Elizabeth Alluah Vaah

Considering the foregoing, Madam Alluah Vaah, criticized the “hastened” enactment of the Petroleum Production and Exploration ACT 2016 (ACT 919), which is backing the existing fiscal regime, while the then PNDC Law 64 and PNDC Law 84 which “had better things for Ghana” were abandoned.
“The CNREM, has been advocating, asking Ghanaian elites and Ghanaian leadership to take a look at PSA, take a look at the existing laws that they hurriedly overruled and they didn’t. They won’t even listen to them, and this is not just NPP, [both NDC and NPP], they won’t listen to them. Because, these oil companies had their own way of making sure that they won’t pay attention to what is in the best interest of Ghana.”
Madam Elizabeth Alluah Vaah
Strategies to Adopt, Going Forward
Peeking into the future, she recommended that, there should be a reconsideration of the existing law and “think like owners, reshape the ACT 919, and make sure that we are looking at it from the angle of the PSA.” Apart from these, she admonished that, in terms of the benefits local communities receive from the exploitation of oil in their jurisdictions, “fairness and equity” should be at the fore of decision making regarding the management of oil revenues.
“Even with our mineral resources… we will make a good case that the 5% (that goes to the communities) is not enough, but then you say that, when it comes to oil and gas not even 0.1% will be earmarked for these communities, why? Because it is offshore? Really! That is the most unfair position that anybody who cares about Ghana and its citizens will take, it’s not right; it’s not right at all. We are telling fishermen don’t go [near oil rigs] and yet, we have in that PRMA that, if you are adversely affected, you can get compensated under the law… it’s very unfair.”
Madam Elizabeth Alluah Vaah
Regards the National Oil Company, the environmental advocate, said: “GNPC has to know its role. They have to think big and leave the building of turfs and others to those organizations whose role it is to build them. They should focus on taking ownership stake in the resources and being owner-minded, making sure that Ghana incorporated gets the most from its resources.”
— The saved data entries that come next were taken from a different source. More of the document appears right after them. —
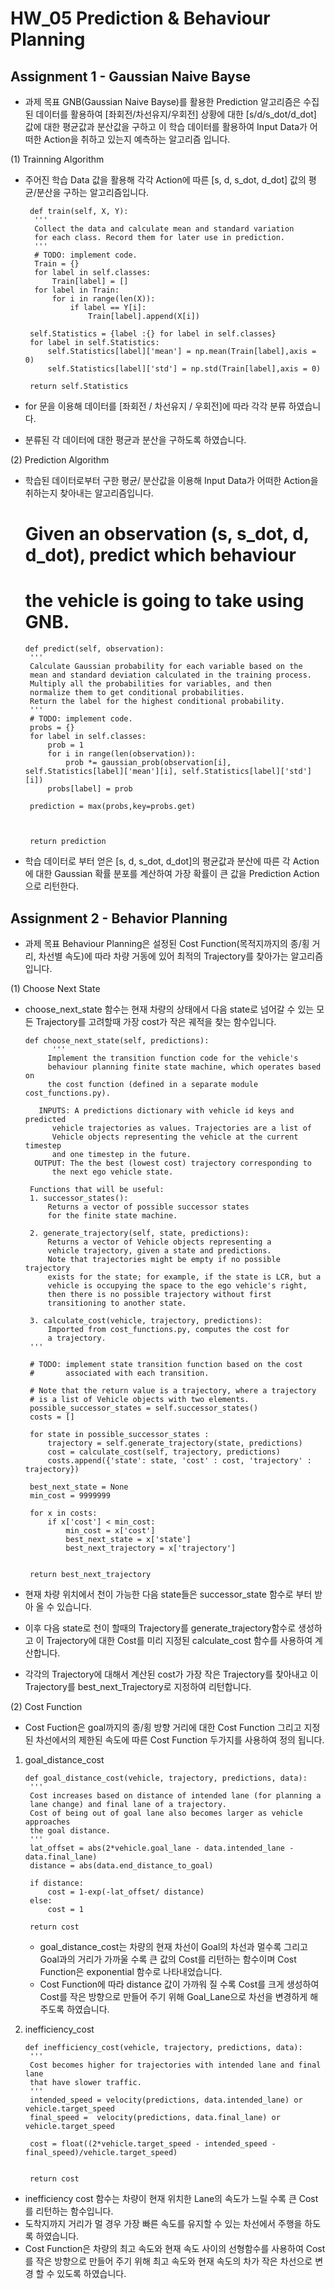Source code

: # HW_05 Prediction & Behaviour Planning

## Assignment 1 - Gaussian Naive Bayse

- 과제 목표
    GNB(Gaussian Naive Bayse)를 활용한 Prediction 알고리즘은 수집된 데이터를 활용하여 [좌회전/차선유지/우회전] 상황에 대한 [s/d/s_dot/d_dot] 값에 대한 평균값과 분산값을 구하고 이 학습 데이터를 활용하여 Input Data가 어떠한 Action을 취하고 있는지 예측하는 알고리즘 입니다.



(1) Trainning Algorithm

 - 주어진 학습 Data 값을 활용해 각각 Action에 따른 [s, d, s_dot, d_dot] 값의 평균/분산을 구하는 알고리즘입니다.


 
        def train(self, X, Y):
         '''
         Collect the data and calculate mean and standard variation
         for each class. Record them for later use in prediction.
         '''
         # TODO: implement code.
         Train = {}
         for label in self.classes:
             Train[label] = []
         for label in Train:
             for i in range(len(X)):
                 if label == Y[i]:
                     Train[label].append(X[i])
                     
        self.Statistics = {label :{} for label in self.classes} 
        for label in self.Statistics:
            self.Statistics[label]['mean'] = np.mean(Train[label],axis = 0)
            self.Statistics[label]['std'] = np.std(Train[label],axis = 0)
            
        return self.Statistics 

 - for 문을 이용해 데이터를 [좌회전 / 차선유지 / 우회전]에 따라 각각 분류 하였습니다.
 - 분류된 각 데이터에 대한 평균과 분산을 구하도록 하였습니다.



(2) Prediction Algorithm

 - 학습된 데이터로부터 구한 평균/ 분산값을 이용해 Input Data가 어떠한 Action을 취하는지 찾아내는 알고리즘입니다.

    # Given an observation (s, s_dot, d, d_dot), predict which behaviour
    # the vehicle is going to take using GNB.
    
       def predict(self, observation):
        '''
        Calculate Gaussian probability for each variable based on the
        mean and standard deviation calculated in the training process.
        Multiply all the probabilities for variables, and then
        normalize them to get conditional probabilities.
        Return the label for the highest conditional probability.
        '''
        # TODO: implement code.
        probs = {}
        for label in self.classes:
            prob = 1
            for i in range(len(observation)):
                prob *= gaussian_prob(observation[i], self.Statistics[label]['mean'][i], self.Statistics[label]['std'][i])
            probs[label] = prob
        
        prediction = max(probs,key=probs.get)
        
        

        return prediction

 - 학습 데이터로 부터 얻은 [s, d, s_dot, d_dot]의 평균값과 분산에 따른 각 Action에 대한 Gaussian 확률 분포를 계산하여 가장 확률이 큰 값을 Prediction Action으로 리턴한다.






## Assignment 2 - Behavior Planning

- 과제 목표
    Behaviour Planning은 설정된 Cost Function(목적지까지의 종/횡 거리, 차선별 속도)에 따라 차량 거동에 있어 최적의 Trajectory를 찾아가는 알고리즘입니다.


(1) Choose Next State

 - choose_next_state 함수는 현재 차량의 상태에서 다음 state로 넘어갈 수 있는 모든 Trajectory를 고려할때 가장 cost가 작은 궤적을 찾는 함수입니다.


       def choose_next_state(self, predictions):
             '''
            Implement the transition function code for the vehicle's
            behaviour planning finite state machine, which operates based on
            the cost function (defined in a separate module cost_functions.py).
  
          INPUTS: A predictions dictionary with vehicle id keys and predicted
             vehicle trajectories as values. Trajectories are a list of
             Vehicle objects representing the vehicle at the current timestep
             and one timestep in the future.
         OUTPUT: The the best (lowest cost) trajectory corresponding to
             the next ego vehicle state.
 
        Functions that will be useful:
        1. successor_states():
            Returns a vector of possible successor states
            for the finite state machine.

        2. generate_trajectory(self, state, predictions):
            Returns a vector of Vehicle objects representing a
            vehicle trajectory, given a state and predictions.
            Note that trajectories might be empty if no possible trajectory
            exists for the state; for example, if the state is LCR, but a
            vehicle is occupying the space to the ego vehicle's right,
            then there is no possible trajectory without first
            transitioning to another state.

        3. calculate_cost(vehicle, trajectory, predictions):
            Imported from cost_functions.py, computes the cost for
            a trajectory.
        '''

        # TODO: implement state transition function based on the cost
        #       associated with each transition.

        # Note that the return value is a trajectory, where a trajectory
        # is a list of Vehicle objects with two elements.
        possible_successor_states = self.successor_states()
        costs = []
        
        for state in possible_successor_states :
            trajectory = self.generate_trajectory(state, predictions)
            cost = calculate_cost(self, trajectory, predictions)
            costs.append({'state': state, 'cost' : cost, 'trajectory' : trajectory})
        
        best_next_state = None
        min_cost = 9999999
        
        for x in costs:
            if x['cost'] < min_cost:
                min_cost = x['cost']
                best_next_state = x['state']
                best_next_trajectory = x['trajectory']
        

        return best_next_trajectory

 - 현재 차량 위치에서 천이 가능한 다음 state들은 successor_state 함수로 부터 받아 올 수 있습니다.
 - 이후 다음 state로 천이 할때의 Trajectory를 generate_trajectory함수로 생성하고 이 Trajectory에 대한 Cost를 미리 지정된 calculate_cost 함수를 사용하여 계산합니다.
 - 각각의 Trajectory에 대해서 계산된 cost가 가장 작은 Trajectory를 찾아내고 이 Trajectory를 best_next_Trajectory로 지정하여 리턴합니다.



(2) Cost Function

 - Cost Fuction은 goal까지의 종/횡 방향 거리에 대한 Cost Function 그리고 지정된 차선에서의 제한된 속도에 따른 Cost Function 두가지를 사용하여 정의 됩니다.

 1) goal_distance_cost


        def goal_distance_cost(vehicle, trajectory, predictions, data):
         '''
         Cost increases based on distance of intended lane (for planning a
         lane change) and final lane of a trajectory.
         Cost of being out of goal lane also becomes larger as vehicle approaches
         the goal distance.
         '''
         lat_offset = abs(2*vehicle.goal_lane - data.intended_lane - data.final_lane)
         distance = abs(data.end_distance_to_goal)
    
         if distance:
             cost = 1-exp(-lat_offset/ distance)
         else:
             cost = 1
    
         return cost

    - goal_distance_cost는 차량의 현재 차선이 Goal의 차선과 멀수록 그리고 Goal과의 거리가 가까울 수록 큰 값의 Cost를 리턴하는 함수이며 Cost Function은 exponential 함수로 나타내었습니다.
    - Cost Function에 따라 distance 값이 가까워 질 수록 Cost를 크게 생성하여 Cost를 작은 방향으로 만들어 주기 위해 Goal_Lane으로 차선을 변경하게 해주도록 하였습니다.

 2) inefficiency_cost

        def inefficiency_cost(vehicle, trajectory, predictions, data):
         '''
         Cost becomes higher for trajectories with intended lane and final lane
         that have slower traffic.
         '''
         intended_speed = velocity(predictions, data.intended_lane) or vehicle.target_speed
         final_speed =  velocity(predictions, data.final_lane) or vehicle.target_speed
    
         cost = float((2*vehicle.target_speed - intended_speed - final_speed)/vehicle.target_speed)
    
    
         return cost

   - inefficiency cost 함수는 차량이 현재 위치한 Lane의 속도가 느릴 수록 큰 Cost를 리턴하는 함수입니다.
   - 도착지까지 거리가 멀 경우 가장 빠른 속도를 유지할 수 있는 차선에서 주행을 하도록 하였습니다.
   - Cost Function은 차량의 최고 속도와 현재 속도 사이의 선형함수를 사용하여 Cost를 작은 방향으로 만들어 주기 위해 최고 속도와 현재 속도의 차가 작은 차선으로 변경 할 수 있도록 하였습니다.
Going a step further to ensure that the status quo becomes bygone, Madam Alluah Vaah, is making an appeal to Ghanaians to demand accountability of the country’s oil resources. On her part, and that of her allies: “We are looking to get some legal review of all these [petroleum] agreements and make the case for these organizations and individuals who happen to be in a position to negotiate for the country to reconsider their mindset and how they go about things.”